Which brain region controls cognition?
The frontal lobe is important for cognitive functions and control of voluntary movement or activity. The parietal lobe processes information about temperature, taste, touch and movement, while the occipital lobe is primarily responsible for vision.
What does the subcortical region of the brain do?
Subcortical structures are a group of diverse neural formations deep within the brain which include the diencephalon, pituitary gland, limbic structures and the basal ganglia. They act as information hubs of the nervous system, as they relay and modulate information passing to different areas of the brain.

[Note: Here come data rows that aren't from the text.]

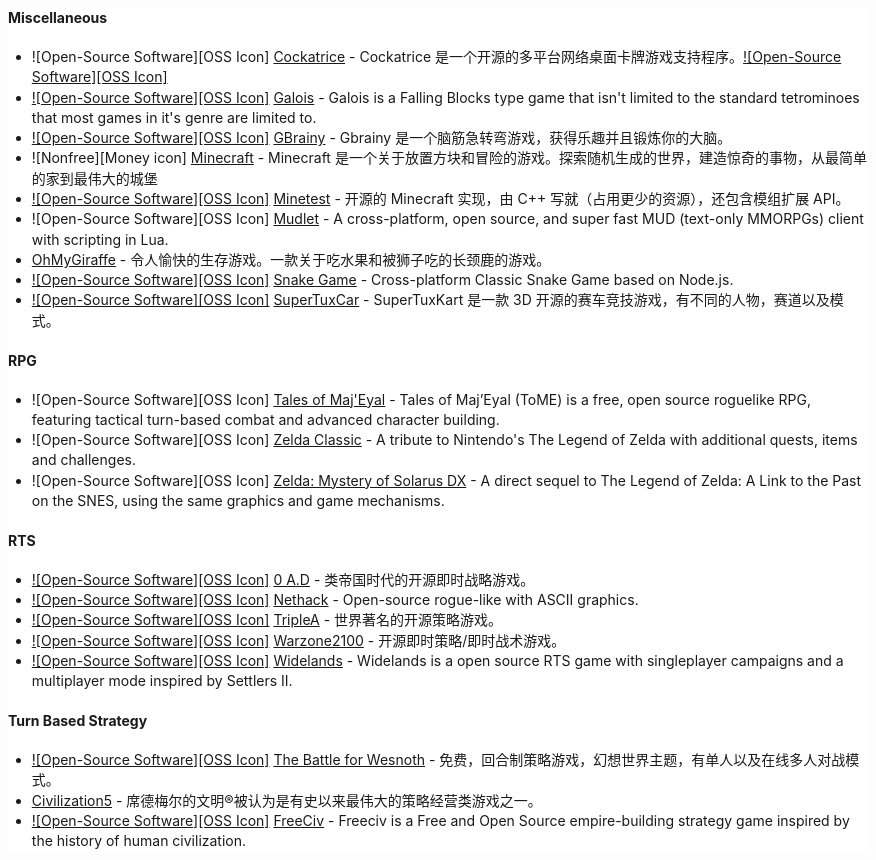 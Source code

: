 #### Miscellaneous
- ![Open-Source Software][OSS Icon] [Cockatrice](https://cockatrice.github.io/) - Cockatrice 是一个开源的多平台网络桌面卡牌游戏支持程序。[![Open-Source Software][OSS Icon]](https://github.com/Cockatrice)
- [![Open-Source Software][OSS Icon]](https://download.savannah.gnu.org/releases/galois/source/) [Galois](http://www.nongnu.org/galois/) - Galois is a Falling Blocks type game that isn't limited to the standard tetrominoes that most games in it's genre are limited to.
- [![Open-Source Software][OSS Icon]](https://wiki.gnome.org/action/show/Apps/gbrainy?action=show&redirect=gbrainy#Source_code) [GBrainy](https://wiki.gnome.org/action/show/Apps/gbrainy?action=show&redirect=gbrainy) - Gbrainy 是一个脑筋急转弯游戏，获得乐趣并且锻炼你的大脑。
- ![Nonfree][Money icon] [Minecraft](https://minecraft.net/en/download/?ref=m) - Minecraft 是一个关于放置方块和冒险的游戏。探索随机生成的世界，建造惊奇的事物，从最简单的家到最伟大的城堡
- [![Open-Source Software][OSS Icon]](https://github.com/minetest/minetest/) [Minetest](http://www.minetest.net/) -  开源的 Minecraft 实现，由 C++ 写就（占用更少的资源），还包含模组扩展 API。
- ![Open-Source Software][OSS Icon] [Mudlet](mudlet.org) - A cross-platform, open source, and super fast MUD (text-only MMORPGs) client with scripting in Lua.
- [OhMyGiraffe](http://www.ohmygiraffe.com/) - 令人愉快的生存游戏。一款关于吃水果和被狮子吃的长颈鹿的游戏。
- [![Open-Source Software][OSS Icon]](https://github.com/alpcoskun/snake) [Snake Game](https://alpcoskun.com/snake/) - Cross-platform Classic Snake Game based on Node.js.
- [![Open-Source Software][OSS Icon]](https://github.com/supertuxkart/stk-code) [SuperTuxCar](https://supertuxkart.net/Main_Page) - SuperTuxKart 是一款 3D 开源的赛车竞技游戏，有不同的人物，赛道以及模式。

#### RPG
- ![Open-Source Software][OSS Icon] [Tales of Maj'Eyal](https://te4.org/) - Tales of Maj’Eyal (ToME) is a free, open source roguelike RPG, featuring tactical turn-based combat and advanced character building.
- ![Open-Source Software][OSS Icon] [Zelda Classic](http://www.zeldaclassic.com/) - A tribute to Nintendo's The Legend of Zelda with additional quests, items and challenges.
- ![Open-Source Software][OSS Icon] [Zelda: Mystery of Solarus DX](http://www.solarus-games.org) - A direct sequel to The Legend of Zelda: A Link to the Past on the SNES, using the same graphics and game mechanisms.

#### RTS
- [![Open-Source Software][OSS Icon]](http://releases.wildfiregames.com/) [0 A.D](https://play0ad.com/) - 类帝国时代的开源即时战略游戏。
- [![Open-Source Software][OSS Icon]](https://sourceforge.net/p/nethack/NetHack/ci/NetHack-3.6.0/tree/) [Nethack](https://www.nethack.org/) - Open-source rogue-like with ASCII graphics.
- [![Open-Source Software][OSS Icon]](https://github.com/triplea-game/triplea/) [TripleA](http://www.triplea-game.org/) - 世界著名的开源策略游戏。
- [![Open-Source Software][OSS Icon]](https://github.com/Warzone2100/warzone2100) [Warzone2100](https://wz2100.net/) - 开源即时策略/即时战术游戏。
- [![Open-Source Software][OSS Icon]](https://bazaar.launchpad.net/~widelands-dev/widelands/trunk/changes) [Widelands](https://wl.widelands.org/) - Widelands is a open source RTS game with singleplayer campaigns and a multiplayer mode inspired by Settlers II.

#### Turn Based Strategy
- [![Open-Source Software][OSS Icon]](https://github.com/wesnoth/wesnoth) [The Battle for Wesnoth](http://www.wesnoth.org/) - 免费，回合制策略游戏，幻想世界主题，有单人以及在线多人对战模式。
- [Civilization5](http://www.civilization5.com/) - 席德梅尔的文明®被认为是有史以来最伟大的策略经营类游戏之一。
- [![Open-Source Software][OSS Icon]](https://github.com/freeciv/freeciv) [FreeCiv](http://www.freeciv.org/) - Freeciv is a Free and Open Source empire-building strategy game inspired by the history of human civilization.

What brain regions are involved in emotion?
A network of brain regions that process emotions is called an emotion processing network (see Figure 3). Let us name some of those brain regions that are activated by emotions. They are the amygdala, the prefrontal cortex, the cingulate cortex, the hippocampus, and the basal ganglia .
What are the 5 developmental regions of the brain?

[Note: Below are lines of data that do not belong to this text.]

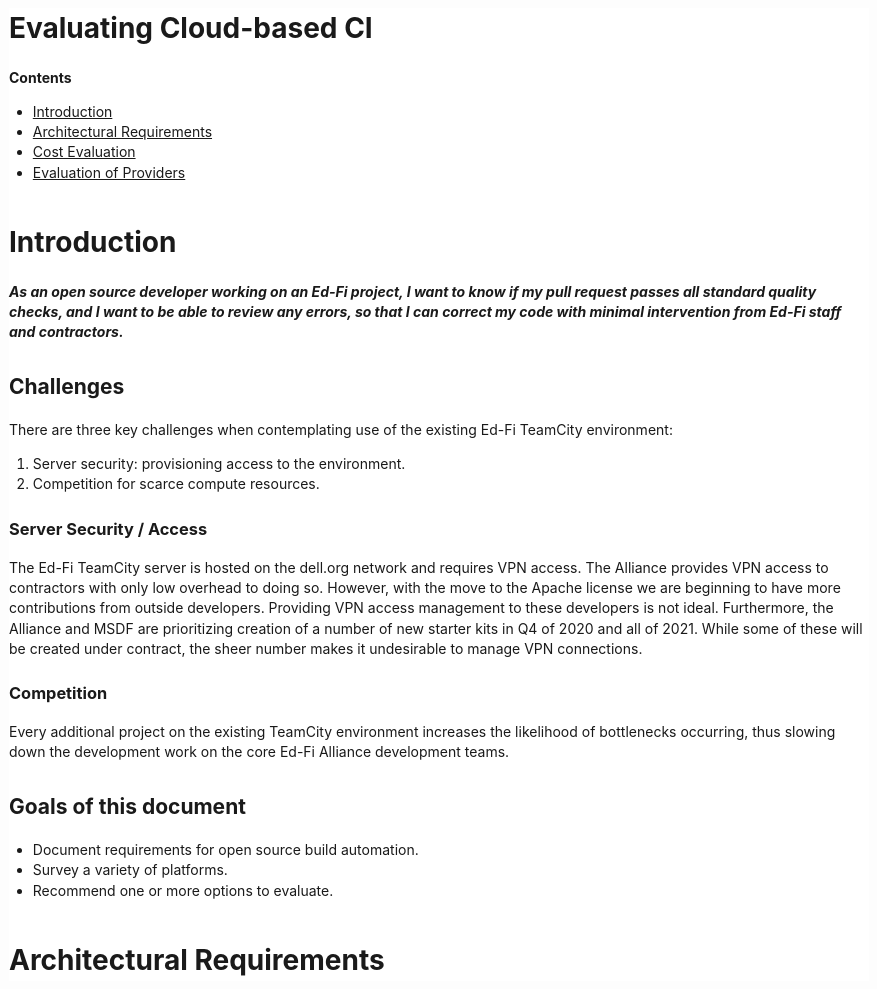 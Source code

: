 # Evaluating Cloud-based CI

**Contents**

- [Introduction](#introduction)
- [Architectural Requirements](#architectural-requirements)
- [Cost Evaluation](#cost-evaluation)
- [Evaluation of Providers](#evaluation-of-providers)

# Introduction

**_As an open source developer working on an Ed-Fi project, I want to know if my
pull request passes all standard quality checks, and I want to be able to review
any errors, so that I can correct my code with minimal intervention from Ed-Fi
staff and contractors._**

## Challenges

There are three key challenges when contemplating use of the existing Ed-Fi
TeamCity environment:

1. Server security: provisioning access to the environment.
2. Competition for scarce compute resources.

### Server Security / Access

The Ed-Fi TeamCity server is hosted on the dell.org network and requires VPN
access. The Alliance provides VPN access to contractors with only low overhead
to doing so. However, with the move to the Apache license we are beginning to
have more contributions from outside developers. Providing VPN access management
to these developers is not ideal. Furthermore, the Alliance and MSDF are
prioritizing creation of a number of new starter kits in Q4 of 2020 and all of 2021.
While some of these will be created under contract, the sheer number makes
it undesirable to manage VPN connections.

### Competition

Every additional project on the existing TeamCity environment increases the
likelihood of bottlenecks occurring, thus slowing down the development work on
the core Ed-Fi Alliance development teams.

## Goals of this document

- Document requirements for open source build automation.
- Survey a variety of platforms.
- Recommend one or more options to evaluate.

# Architectural Requirements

These vesicles ultimately become five brain divisions: Telencephalon, Diencephalon, Mesencephalon (midbrain), Metencephalon, and Myelencephalon. The five brain divisions are convenient for regionally categorizing the locations of brain components.
Which side of the brain controls speech and memory?
In general, the left hemisphere or side of the brain is responsible for language and speech. Because of this, it has been called the “dominant” hemisphere.
What are the 3 elements of emotion?
Emotional experiences have three components: a subjective experience, a physiological response and a behavioral or expressive response.
What are the 6 major brain regions?
6 Major Parts of the Brain and What They Do
- Frontal Lobes. At the front of the brain are the frontal lobes, and the part lying just behind the forehead is called the prefrontal cortex.
- Temporal Lobes.
- Occipital Lobes.
- Parietal Lobes.
- The Thalamus.
- The Hypothalamus.
- The Hippocampus.
- The Amygdala.
When does the diencephalon form in the brain?
Namely, in the 5th embryonic week, the secondary cerebral vesicles form after the prosencephalon is divided into telencephalon (big brain) and diencephalon (midbrain). Precisely, the diencephalon develops from its median region.
How is the diencephalon related to the NS?
Moreover, this part of our brain is directly responsible for connecting the parts of the system of inner secretion glands, i.e. the endocrine system with the NS. Moreover, it is interconnected with our limbic system. Namely, it helps manage memories, as well as emotions.
Where are the blood vessels located in the diencephalon?
The roof of the diencephalon contains two blood vessels. They enter the third ventricle cavity. This is the point where the function of the cerebrospinal fluid production takes place too. The optic chiasm is the key component of the diencephalon floor.
How does the diencephalon communicate with the fourth ventricle?
It also communicates with the fourth ventricle posteroinferiorly via the cerebral aqueduct of Sylvius. It possesses a roof, a floor and four walls: anterior, posterior and two lateral. The roof is formed by the thin tela choroidea, which is a combination of two membranes, the ependyma and pia mater.